It’s really so simple that it’s almost hiding in plain sight and that’s why it’s so often missed. I’m talking about identifying the right prospective donors for your organization.
Would they care about your work? Do they have the potential to make a gift of significance? Therein lies the trick, doesn’t it?
With that in mind, here are the four leading factors for accurately forecasting the potential for future giving;
A history of having given to your nonprofit in the past – These people should be considered your best friends because they’re more likely to give the next time you ask. In fact, past giving is the number one sign of future giving. As I said, it’s almost too obvious, but oh so important to remember.
A history of giving to other nonprofits – This is the next most significant predictor of future giving and, again, it makes good sense: people who are already in the habit of giving are more likely to continue to give. How much more likely?
Those who have made a gift of over $100,000 to a nonprofit are 32x more likely to make a gift to another organization.
Those who have made a gift between $50,000-$100,000 are 25x more likely to make a gift to another organization.
Those who have made a gift of between $$10,000 and $25,000 are 10x more likely to make a gift to another organization.
Those who have made a gift of between 5,000 and $$10,000 are 5x more likely to make a gift to another organization.
Individuals with involvement in nonprofits as a board member or trustee or director—Based on analysis to over 400 nonprofits, a prospect’s participation as a board member or director is even more powerful than any wealth indicator. The reason for this is also very understandable: these prospects understand the importance of supporting worthy causes based on their firsthand experience.
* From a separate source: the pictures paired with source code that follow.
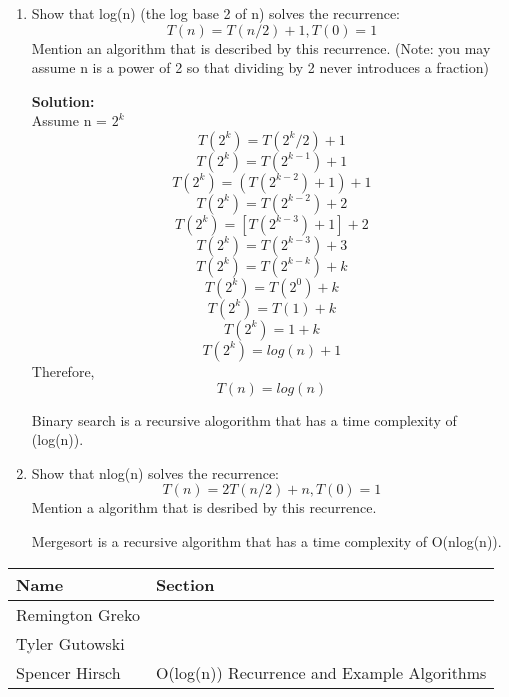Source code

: \documentclass{article}
\begin{document}
\begin{enumerate}
    \item Show that log(n) (the log base 2 of n) solves the recurrence:
            \[T(n) = T(n/2) + 1, T(0) = 1\]
            Mention an algorithm that is described by this recurrence.
            (Note: you may assume n is a power of 2 so that dividing by 2
            never introduces a fraction)

            \textbf{Solution:}\\
            Assume n = $2^k$
            \[T(2^k) = T({2^k}/2) + 1\]
            \[T(2^k) = T(2^{k-1}) + 1\]
            \[T(2^k) = (T(2^{k-2}) + 1) + 1\]
            \[T(2^k) = T(2^{k-2}) + 2\]
            \[T(2^k) = [T(2^{k-3}) + 1] + 2\]
            \[T(2^k) = T(2^{k-3}) + 3\]
            \[T(2^k) = T(2^{k-k}) + k\]
            \[T(2^k) = T(2^{0}) + k\]
            \[T(2^k) = T(1) + k\]
            \[T(2^k) = 1 + k\]
            \[T(2^k) = log(n) + 1\]
            Therefore,\\
            \[T(n) = log(n)\]

            Binary search is a recursive alogorithm that has a time complexity
            of (log(n)).
        


    \item Show that nlog(n) solves the recurrence:
            \[T(n) = 2T(n/2) + n, T(0) = 1\]
            Mention a algorithm that is desribed by this recurrence.

            Mergesort is a recursive algorithm that has a time complexity 
            of O(nlog(n)).
\end{enumerate}

\bigskip

\pagebreak

\begin{center}
        \begin{tabular}{|p{3cm}|p{6cm}|}
            \hline
            \textbf{Name} & \textbf{Section} \\
            \hline
            Remington Greko & \\
            \hline
            Tyler Gutowski & \\
            \hline
            Spencer Hirsch & O(log(n)) Recurrence and Example Algorithms\\
            \hline
        \end{tabular}
    \end{center}
\end{document}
Political giving – Did you know that a single Federal Election Commission gift of $250 puts that constituent into the top 6% of the US population? It’s true. Here’s some more political giving facts:
An individual who has given at least $2,500 in his or her lifetime to a political campaign is 14x more likely to give philanthropically than someone who has not.
And if they have given at $500 in their lifetime to a political campaign they are 5x more likely to give to a nonprofit than someone who has not.